__WORK REQUIRED__:
In the data below, one line contains "علاوه بر ترجمه" and a later one contains "تبدیل مدلی که". Print both, with every line between them, exactly and alone.

__RECORDS FOR PROCESSING__:

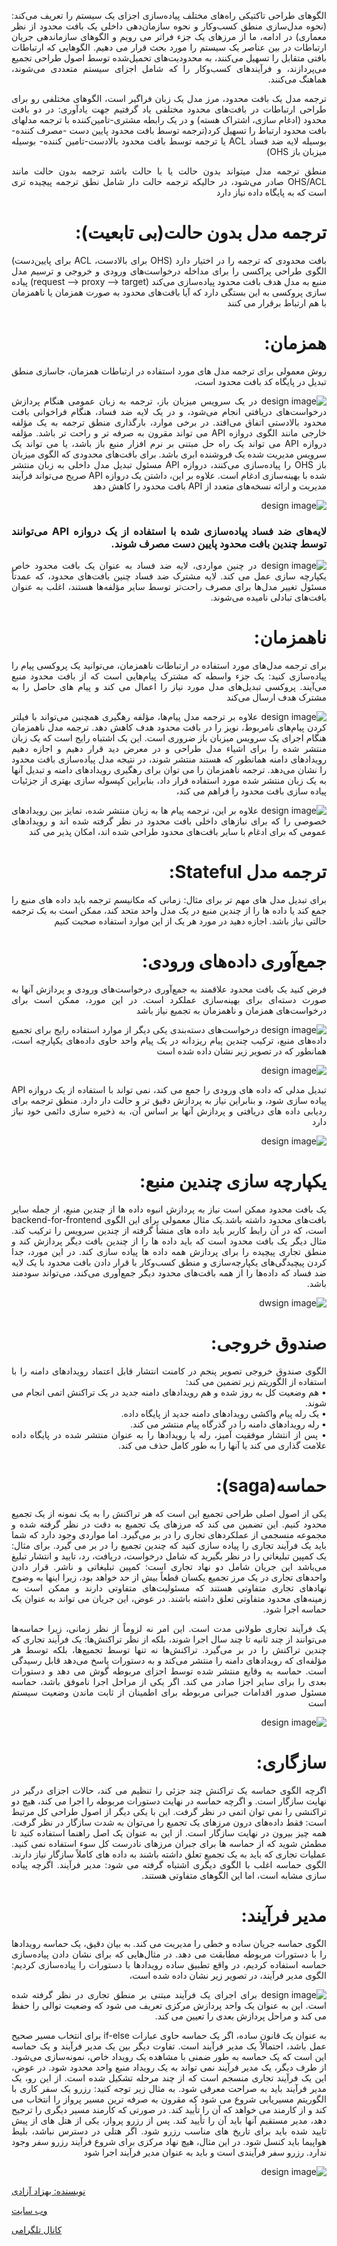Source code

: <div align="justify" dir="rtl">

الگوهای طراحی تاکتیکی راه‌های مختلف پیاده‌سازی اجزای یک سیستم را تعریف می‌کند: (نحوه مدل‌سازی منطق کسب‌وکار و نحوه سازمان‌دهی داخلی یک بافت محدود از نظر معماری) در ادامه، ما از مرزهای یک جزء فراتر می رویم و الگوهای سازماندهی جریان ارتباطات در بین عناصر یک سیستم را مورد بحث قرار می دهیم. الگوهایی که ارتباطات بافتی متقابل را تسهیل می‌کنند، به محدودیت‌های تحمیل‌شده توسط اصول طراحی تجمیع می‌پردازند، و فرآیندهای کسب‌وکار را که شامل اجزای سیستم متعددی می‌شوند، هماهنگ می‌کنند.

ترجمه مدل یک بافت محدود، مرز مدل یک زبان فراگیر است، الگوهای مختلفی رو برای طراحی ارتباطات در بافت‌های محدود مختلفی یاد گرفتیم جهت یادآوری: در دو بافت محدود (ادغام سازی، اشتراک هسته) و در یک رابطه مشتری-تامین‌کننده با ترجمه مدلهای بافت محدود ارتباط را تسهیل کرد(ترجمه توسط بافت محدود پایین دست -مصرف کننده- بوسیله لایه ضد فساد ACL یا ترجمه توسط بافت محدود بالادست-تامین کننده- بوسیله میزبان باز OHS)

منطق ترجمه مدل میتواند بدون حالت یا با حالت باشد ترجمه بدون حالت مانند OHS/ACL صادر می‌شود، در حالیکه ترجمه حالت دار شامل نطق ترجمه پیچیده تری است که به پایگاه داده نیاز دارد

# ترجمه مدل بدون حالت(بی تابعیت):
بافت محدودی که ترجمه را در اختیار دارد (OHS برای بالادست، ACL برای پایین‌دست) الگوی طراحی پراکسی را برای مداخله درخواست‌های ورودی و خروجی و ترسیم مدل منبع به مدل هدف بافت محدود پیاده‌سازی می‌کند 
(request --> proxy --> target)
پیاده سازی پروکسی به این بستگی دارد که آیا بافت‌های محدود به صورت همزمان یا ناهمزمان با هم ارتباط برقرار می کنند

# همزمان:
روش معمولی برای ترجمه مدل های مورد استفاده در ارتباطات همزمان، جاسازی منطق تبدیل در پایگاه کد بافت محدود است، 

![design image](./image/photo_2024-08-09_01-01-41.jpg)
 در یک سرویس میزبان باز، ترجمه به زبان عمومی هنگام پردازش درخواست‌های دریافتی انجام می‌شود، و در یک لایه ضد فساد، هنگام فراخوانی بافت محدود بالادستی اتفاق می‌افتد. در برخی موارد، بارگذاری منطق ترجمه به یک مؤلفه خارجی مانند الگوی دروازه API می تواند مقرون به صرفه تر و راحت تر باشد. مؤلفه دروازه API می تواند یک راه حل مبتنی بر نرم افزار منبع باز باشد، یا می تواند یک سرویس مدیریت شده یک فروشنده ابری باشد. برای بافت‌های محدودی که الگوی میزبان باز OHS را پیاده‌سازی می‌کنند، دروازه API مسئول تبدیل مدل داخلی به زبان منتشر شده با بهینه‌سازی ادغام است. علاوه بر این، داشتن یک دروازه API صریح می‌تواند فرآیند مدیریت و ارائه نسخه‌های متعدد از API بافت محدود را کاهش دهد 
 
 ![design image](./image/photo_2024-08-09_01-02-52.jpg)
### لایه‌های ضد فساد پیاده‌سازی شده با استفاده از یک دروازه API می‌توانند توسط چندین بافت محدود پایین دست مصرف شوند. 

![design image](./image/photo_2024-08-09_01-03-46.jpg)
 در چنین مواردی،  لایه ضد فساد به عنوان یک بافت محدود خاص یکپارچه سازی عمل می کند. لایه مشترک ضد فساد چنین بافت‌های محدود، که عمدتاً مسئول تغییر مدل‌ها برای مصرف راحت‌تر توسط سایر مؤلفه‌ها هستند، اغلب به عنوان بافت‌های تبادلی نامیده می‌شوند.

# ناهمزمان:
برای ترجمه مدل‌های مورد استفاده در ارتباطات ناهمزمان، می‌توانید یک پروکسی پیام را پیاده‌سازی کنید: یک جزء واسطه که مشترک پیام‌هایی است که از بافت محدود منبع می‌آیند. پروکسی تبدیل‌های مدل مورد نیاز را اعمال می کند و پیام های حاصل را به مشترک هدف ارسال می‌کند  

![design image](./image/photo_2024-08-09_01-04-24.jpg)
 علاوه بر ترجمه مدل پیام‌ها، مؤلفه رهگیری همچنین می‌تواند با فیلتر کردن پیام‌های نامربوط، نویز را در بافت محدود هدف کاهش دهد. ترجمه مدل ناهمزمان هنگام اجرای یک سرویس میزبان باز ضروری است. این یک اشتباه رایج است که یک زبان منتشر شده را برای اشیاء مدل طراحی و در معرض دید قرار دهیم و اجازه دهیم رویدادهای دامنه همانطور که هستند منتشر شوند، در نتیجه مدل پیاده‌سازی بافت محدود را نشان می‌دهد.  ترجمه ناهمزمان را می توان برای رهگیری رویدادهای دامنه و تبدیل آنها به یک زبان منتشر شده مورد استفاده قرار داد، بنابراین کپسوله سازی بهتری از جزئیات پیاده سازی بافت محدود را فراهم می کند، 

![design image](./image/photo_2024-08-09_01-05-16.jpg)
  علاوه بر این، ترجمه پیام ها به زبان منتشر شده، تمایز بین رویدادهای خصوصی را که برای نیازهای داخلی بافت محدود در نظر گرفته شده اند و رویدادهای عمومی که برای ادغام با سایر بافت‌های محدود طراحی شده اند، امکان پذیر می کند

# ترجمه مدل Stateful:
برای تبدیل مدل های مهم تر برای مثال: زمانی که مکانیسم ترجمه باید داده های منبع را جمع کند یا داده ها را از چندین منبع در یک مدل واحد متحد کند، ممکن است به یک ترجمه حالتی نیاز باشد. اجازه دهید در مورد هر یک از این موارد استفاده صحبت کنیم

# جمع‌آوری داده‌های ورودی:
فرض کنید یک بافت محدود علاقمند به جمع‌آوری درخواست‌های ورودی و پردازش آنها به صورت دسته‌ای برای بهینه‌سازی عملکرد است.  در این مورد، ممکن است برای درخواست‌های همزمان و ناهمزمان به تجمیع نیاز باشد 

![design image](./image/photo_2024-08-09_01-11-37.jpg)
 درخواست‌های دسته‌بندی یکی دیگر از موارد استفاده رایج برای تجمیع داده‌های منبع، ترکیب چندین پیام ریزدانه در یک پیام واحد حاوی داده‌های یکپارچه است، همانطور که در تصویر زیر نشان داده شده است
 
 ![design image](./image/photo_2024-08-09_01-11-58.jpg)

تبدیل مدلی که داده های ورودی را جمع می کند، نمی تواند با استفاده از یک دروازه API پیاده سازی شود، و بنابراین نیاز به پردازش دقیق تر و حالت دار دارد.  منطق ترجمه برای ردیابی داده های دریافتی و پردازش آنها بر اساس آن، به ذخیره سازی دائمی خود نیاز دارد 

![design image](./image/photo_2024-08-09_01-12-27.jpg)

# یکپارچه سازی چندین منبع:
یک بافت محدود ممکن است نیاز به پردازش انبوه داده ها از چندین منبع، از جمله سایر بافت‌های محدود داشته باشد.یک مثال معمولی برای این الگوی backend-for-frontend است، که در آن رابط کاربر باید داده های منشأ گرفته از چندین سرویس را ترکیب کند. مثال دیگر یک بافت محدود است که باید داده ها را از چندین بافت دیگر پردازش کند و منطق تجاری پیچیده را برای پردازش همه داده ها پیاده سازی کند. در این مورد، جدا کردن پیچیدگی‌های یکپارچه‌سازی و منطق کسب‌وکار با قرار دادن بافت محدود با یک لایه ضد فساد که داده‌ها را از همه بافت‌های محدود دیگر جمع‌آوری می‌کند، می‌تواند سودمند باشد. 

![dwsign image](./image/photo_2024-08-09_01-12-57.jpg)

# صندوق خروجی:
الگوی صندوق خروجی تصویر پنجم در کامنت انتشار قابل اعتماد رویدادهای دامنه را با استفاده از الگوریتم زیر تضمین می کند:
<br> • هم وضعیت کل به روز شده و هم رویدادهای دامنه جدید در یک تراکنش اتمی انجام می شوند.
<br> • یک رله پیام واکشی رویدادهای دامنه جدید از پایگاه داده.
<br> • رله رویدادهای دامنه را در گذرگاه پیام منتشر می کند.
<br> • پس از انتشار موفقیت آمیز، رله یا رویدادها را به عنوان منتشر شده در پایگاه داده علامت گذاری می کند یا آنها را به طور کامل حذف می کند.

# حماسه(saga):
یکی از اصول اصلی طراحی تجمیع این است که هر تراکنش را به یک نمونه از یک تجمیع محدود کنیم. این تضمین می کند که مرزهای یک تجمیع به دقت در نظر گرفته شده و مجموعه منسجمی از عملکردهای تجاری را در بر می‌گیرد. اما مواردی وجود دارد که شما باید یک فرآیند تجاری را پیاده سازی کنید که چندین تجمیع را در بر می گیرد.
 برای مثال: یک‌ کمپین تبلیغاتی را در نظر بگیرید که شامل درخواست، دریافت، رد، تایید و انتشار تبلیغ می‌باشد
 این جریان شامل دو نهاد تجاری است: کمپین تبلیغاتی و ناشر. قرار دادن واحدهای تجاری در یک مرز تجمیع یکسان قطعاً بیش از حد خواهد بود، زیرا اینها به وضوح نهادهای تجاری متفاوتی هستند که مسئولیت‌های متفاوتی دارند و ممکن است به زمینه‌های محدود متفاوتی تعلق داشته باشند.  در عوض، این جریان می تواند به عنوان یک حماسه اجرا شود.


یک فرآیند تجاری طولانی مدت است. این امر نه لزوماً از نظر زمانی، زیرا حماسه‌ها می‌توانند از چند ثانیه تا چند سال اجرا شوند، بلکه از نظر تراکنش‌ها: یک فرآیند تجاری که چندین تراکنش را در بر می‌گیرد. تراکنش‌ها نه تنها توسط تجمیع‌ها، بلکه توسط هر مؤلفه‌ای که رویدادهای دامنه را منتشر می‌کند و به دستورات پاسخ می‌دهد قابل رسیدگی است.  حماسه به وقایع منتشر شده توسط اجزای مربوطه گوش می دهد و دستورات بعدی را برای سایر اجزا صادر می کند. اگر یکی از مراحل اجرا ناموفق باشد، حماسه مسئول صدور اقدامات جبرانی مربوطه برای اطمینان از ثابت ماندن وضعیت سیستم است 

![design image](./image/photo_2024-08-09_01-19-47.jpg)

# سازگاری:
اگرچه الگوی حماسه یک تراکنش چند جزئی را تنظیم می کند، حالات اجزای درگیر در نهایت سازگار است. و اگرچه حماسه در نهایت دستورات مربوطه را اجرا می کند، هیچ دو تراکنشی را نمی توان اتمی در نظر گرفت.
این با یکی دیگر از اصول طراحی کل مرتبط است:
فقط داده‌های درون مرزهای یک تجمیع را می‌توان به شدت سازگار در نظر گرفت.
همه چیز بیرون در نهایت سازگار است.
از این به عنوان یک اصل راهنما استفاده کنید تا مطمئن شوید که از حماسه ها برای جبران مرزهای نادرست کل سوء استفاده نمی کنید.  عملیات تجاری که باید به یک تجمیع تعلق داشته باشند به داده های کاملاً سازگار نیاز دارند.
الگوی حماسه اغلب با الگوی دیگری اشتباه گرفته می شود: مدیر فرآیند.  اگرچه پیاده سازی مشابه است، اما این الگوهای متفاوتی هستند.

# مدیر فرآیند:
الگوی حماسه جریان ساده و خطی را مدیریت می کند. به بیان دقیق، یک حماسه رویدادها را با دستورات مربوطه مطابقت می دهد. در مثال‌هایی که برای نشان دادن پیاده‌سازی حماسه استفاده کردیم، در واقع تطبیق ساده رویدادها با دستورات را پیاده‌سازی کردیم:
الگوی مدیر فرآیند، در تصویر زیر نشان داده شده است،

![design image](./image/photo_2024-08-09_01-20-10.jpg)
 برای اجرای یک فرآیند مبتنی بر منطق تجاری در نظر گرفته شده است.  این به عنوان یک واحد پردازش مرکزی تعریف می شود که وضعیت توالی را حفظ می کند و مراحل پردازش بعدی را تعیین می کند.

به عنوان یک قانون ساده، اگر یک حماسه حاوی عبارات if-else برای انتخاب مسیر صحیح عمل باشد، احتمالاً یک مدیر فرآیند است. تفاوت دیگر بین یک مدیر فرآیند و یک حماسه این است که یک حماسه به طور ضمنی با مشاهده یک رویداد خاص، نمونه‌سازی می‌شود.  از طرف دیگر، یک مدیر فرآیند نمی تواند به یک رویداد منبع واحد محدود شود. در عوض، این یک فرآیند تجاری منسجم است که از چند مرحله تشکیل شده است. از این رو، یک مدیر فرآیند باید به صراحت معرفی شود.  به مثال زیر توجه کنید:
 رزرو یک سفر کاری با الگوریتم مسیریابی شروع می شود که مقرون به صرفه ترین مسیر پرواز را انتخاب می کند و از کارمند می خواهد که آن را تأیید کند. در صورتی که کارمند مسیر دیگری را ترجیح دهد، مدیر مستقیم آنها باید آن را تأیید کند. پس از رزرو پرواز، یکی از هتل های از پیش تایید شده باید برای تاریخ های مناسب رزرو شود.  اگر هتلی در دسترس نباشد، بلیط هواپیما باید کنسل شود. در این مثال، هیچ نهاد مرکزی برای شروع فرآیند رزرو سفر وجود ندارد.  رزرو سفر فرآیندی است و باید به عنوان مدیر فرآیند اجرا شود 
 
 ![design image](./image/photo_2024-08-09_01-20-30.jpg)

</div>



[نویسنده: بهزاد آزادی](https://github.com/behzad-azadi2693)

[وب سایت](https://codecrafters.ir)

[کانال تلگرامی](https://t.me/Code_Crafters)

__EXPECTED ANSWER__:
 علاوه بر ترجمه مدل پیام‌ها، مؤلفه رهگیری همچنین می‌تواند با فیلتر کردن پیام‌های نامربوط، نویز را در بافت محدود هدف کاهش دهد. ترجمه مدل ناهمزمان هنگام اجرای یک سرویس میزبان باز ضروری است. این یک اشتباه رایج است که یک زبان منتشر شده را برای اشیاء مدل طراحی و در معرض دید قرار دهیم و اجازه دهیم رویدادهای دامنه همانطور که هستند منتشر شوند، در نتیجه مدل پیاده‌سازی بافت محدود را نشان می‌دهد.  ترجمه ناهمزمان را می توان برای رهگیری رویدادهای دامنه و تبدیل آنها به یک زبان منتشر شده مورد استفاده قرار داد، بنابراین کپسوله سازی بهتری از جزئیات پیاده سازی بافت محدود را فراهم می کند، 

![design image](./image/photo_2024-08-09_01-05-16.jpg)
  علاوه بر این، ترجمه پیام ها به زبان منتشر شده، تمایز بین رویدادهای خصوصی را که برای نیازهای داخلی بافت محدود در نظر گرفته شده اند و رویدادهای عمومی که برای ادغام با سایر بافت‌های محدود طراحی شده اند، امکان پذیر می کند

# ترجمه مدل Stateful:
برای تبدیل مدل های مهم تر برای مثال: زمانی که مکانیسم ترجمه باید داده های منبع را جمع کند یا داده ها را از چندین منبع در یک مدل واحد متحد کند، ممکن است به یک ترجمه حالتی نیاز باشد. اجازه دهید در مورد هر یک از این موارد استفاده صحبت کنیم

# جمع‌آوری داده‌های ورودی:
فرض کنید یک بافت محدود علاقمند به جمع‌آوری درخواست‌های ورودی و پردازش آنها به صورت دسته‌ای برای بهینه‌سازی عملکرد است.  در این مورد، ممکن است برای درخواست‌های همزمان و ناهمزمان به تجمیع نیاز باشد 

![design image](./image/photo_2024-08-09_01-11-37.jpg)
 درخواست‌های دسته‌بندی یکی دیگر از موارد استفاده رایج برای تجمیع داده‌های منبع، ترکیب چندین پیام ریزدانه در یک پیام واحد حاوی داده‌های یکپارچه است، همانطور که در تصویر زیر نشان داده شده است
 
 ![design image](./image/photo_2024-08-09_01-11-58.jpg)

تبدیل مدلی که داده های ورودی را جمع می کند، نمی تواند با استفاده از یک دروازه API پیاده سازی شود، و بنابراین نیاز به پردازش دقیق تر و حالت دار دارد.  منطق ترجمه برای ردیابی داده های دریافتی و پردازش آنها بر اساس آن، به ذخیره سازی دائمی خود نیاز دارد 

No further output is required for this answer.